◆ **WHAT NEEDS TO BE DONE**:
Search each line of the data for the word "inputs"; copy every line where it is found.

Dataset entries
────────────────────

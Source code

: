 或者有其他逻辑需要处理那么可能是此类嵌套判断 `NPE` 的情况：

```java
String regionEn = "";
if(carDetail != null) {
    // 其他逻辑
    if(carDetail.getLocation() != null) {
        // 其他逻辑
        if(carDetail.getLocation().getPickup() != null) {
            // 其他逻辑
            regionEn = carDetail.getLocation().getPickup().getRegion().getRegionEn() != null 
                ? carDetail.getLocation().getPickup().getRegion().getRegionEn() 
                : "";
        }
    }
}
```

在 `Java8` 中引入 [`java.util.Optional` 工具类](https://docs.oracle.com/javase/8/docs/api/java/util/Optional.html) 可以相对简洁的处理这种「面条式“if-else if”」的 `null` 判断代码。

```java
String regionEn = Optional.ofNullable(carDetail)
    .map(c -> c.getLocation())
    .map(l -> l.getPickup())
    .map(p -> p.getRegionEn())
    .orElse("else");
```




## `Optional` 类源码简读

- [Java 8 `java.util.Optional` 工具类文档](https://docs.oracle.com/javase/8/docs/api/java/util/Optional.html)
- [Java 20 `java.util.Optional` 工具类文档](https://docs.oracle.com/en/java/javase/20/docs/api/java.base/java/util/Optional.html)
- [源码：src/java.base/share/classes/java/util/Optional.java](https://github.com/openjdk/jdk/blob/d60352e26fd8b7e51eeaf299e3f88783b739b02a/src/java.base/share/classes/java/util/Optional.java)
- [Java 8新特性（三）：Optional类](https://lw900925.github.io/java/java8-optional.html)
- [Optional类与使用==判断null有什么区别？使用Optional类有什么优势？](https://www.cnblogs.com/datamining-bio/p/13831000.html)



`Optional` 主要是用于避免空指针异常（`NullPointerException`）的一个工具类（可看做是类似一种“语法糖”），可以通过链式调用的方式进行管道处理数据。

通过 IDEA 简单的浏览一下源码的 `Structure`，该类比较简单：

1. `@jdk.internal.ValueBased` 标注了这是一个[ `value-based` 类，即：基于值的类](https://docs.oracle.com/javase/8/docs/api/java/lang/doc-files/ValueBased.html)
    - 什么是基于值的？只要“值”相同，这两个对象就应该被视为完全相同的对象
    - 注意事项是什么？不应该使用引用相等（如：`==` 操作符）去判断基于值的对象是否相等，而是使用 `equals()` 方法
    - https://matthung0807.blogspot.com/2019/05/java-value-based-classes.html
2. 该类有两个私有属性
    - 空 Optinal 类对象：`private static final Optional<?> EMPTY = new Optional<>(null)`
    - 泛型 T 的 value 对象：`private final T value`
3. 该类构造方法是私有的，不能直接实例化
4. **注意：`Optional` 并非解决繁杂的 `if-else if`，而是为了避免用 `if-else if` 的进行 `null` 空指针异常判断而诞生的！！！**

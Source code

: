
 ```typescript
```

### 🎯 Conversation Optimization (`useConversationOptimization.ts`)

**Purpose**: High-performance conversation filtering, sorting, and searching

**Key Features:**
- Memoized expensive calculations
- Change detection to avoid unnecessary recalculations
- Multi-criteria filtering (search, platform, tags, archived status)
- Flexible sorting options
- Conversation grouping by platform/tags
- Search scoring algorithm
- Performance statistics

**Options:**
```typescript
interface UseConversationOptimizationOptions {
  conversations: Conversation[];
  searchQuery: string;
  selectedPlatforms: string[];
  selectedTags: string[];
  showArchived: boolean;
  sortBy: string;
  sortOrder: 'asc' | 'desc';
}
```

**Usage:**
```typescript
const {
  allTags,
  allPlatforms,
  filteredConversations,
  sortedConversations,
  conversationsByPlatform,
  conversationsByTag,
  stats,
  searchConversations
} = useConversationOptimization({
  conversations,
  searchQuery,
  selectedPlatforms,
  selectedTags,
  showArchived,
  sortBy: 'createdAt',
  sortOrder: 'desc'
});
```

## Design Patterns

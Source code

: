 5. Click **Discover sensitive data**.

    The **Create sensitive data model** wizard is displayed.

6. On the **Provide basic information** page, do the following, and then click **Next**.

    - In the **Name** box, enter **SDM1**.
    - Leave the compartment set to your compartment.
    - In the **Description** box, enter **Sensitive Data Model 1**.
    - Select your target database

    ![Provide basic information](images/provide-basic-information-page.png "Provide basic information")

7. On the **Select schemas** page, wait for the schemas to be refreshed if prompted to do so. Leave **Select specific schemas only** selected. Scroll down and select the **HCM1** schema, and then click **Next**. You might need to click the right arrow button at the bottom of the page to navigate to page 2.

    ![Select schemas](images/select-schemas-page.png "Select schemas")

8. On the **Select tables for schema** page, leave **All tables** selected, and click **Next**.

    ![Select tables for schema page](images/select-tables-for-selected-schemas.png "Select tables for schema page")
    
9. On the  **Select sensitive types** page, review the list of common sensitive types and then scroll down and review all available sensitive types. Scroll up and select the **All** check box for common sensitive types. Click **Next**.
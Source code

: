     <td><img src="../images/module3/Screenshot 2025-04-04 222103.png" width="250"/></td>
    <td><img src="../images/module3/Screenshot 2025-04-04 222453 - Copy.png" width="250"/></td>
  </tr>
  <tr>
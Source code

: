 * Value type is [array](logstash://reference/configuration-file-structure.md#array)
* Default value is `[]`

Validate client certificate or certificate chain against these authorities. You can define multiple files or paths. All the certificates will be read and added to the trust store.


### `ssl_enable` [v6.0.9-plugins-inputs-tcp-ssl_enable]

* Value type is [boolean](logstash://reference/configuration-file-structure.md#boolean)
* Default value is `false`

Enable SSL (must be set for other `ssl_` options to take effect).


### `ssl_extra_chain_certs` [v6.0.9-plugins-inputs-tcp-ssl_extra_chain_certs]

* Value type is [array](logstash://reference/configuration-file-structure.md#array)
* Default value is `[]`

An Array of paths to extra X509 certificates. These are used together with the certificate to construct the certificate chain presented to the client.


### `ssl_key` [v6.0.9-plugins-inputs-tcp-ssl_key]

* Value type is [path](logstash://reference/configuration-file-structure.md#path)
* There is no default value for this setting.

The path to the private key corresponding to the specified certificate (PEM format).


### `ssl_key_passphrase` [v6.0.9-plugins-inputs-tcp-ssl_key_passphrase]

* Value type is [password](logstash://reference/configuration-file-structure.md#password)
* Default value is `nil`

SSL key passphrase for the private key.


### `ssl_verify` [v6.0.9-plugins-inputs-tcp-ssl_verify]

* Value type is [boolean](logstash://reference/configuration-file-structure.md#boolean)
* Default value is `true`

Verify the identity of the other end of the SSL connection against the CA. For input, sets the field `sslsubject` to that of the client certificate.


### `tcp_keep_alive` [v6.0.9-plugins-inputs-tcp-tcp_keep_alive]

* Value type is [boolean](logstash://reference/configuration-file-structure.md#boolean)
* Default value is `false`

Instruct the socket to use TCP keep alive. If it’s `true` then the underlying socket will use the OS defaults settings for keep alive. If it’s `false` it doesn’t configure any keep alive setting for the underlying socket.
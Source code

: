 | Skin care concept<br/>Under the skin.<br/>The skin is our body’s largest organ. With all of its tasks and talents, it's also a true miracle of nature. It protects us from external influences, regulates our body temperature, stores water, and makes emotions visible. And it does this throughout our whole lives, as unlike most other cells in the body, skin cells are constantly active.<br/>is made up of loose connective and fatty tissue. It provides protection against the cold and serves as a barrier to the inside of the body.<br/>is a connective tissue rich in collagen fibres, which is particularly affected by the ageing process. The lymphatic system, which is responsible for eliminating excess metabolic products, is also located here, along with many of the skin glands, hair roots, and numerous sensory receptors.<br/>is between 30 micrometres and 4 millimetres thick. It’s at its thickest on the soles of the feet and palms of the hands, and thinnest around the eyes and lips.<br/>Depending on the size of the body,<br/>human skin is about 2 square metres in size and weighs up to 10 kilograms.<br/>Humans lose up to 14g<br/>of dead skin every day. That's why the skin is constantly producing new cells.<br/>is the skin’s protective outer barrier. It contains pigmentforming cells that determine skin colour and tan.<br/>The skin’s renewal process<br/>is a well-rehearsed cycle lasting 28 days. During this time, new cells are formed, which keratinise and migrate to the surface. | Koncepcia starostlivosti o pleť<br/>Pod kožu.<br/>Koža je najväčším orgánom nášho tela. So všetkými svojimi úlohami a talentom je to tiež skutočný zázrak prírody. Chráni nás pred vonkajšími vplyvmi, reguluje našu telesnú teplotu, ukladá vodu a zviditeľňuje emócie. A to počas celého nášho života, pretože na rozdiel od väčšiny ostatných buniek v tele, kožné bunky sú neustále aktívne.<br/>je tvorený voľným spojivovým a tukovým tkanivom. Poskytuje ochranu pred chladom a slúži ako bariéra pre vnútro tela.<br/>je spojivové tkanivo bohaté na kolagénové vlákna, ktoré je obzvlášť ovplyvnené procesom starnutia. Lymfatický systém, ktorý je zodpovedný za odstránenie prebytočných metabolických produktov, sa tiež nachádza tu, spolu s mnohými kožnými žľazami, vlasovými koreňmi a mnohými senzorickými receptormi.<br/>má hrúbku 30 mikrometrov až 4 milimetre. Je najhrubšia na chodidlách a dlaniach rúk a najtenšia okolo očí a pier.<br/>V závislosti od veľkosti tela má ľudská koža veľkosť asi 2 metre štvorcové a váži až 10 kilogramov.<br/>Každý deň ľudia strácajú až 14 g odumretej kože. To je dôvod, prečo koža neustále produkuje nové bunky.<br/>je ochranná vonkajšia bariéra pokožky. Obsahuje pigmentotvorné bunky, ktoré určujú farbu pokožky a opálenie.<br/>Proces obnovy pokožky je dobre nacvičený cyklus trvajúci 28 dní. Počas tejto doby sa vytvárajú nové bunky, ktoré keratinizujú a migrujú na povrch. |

────────────────────

◆ **TASK ANSWER**:
### `ssl_enable` [v6.0.9-plugins-inputs-tcp-ssl_enable]
### `ssl_extra_chain_certs` [v6.0.9-plugins-inputs-tcp-ssl_extra_chain_certs]
### `ssl_key` [v6.0.9-plugins-inputs-tcp-ssl_key]
### `ssl_key_passphrase` [v6.0.9-plugins-inputs-tcp-ssl_key_passphrase]
### `ssl_verify` [v6.0.9-plugins-inputs-tcp-ssl_verify]
### `tcp_keep_alive` [v6.0.9-plugins-inputs-tcp-tcp_keep_alive]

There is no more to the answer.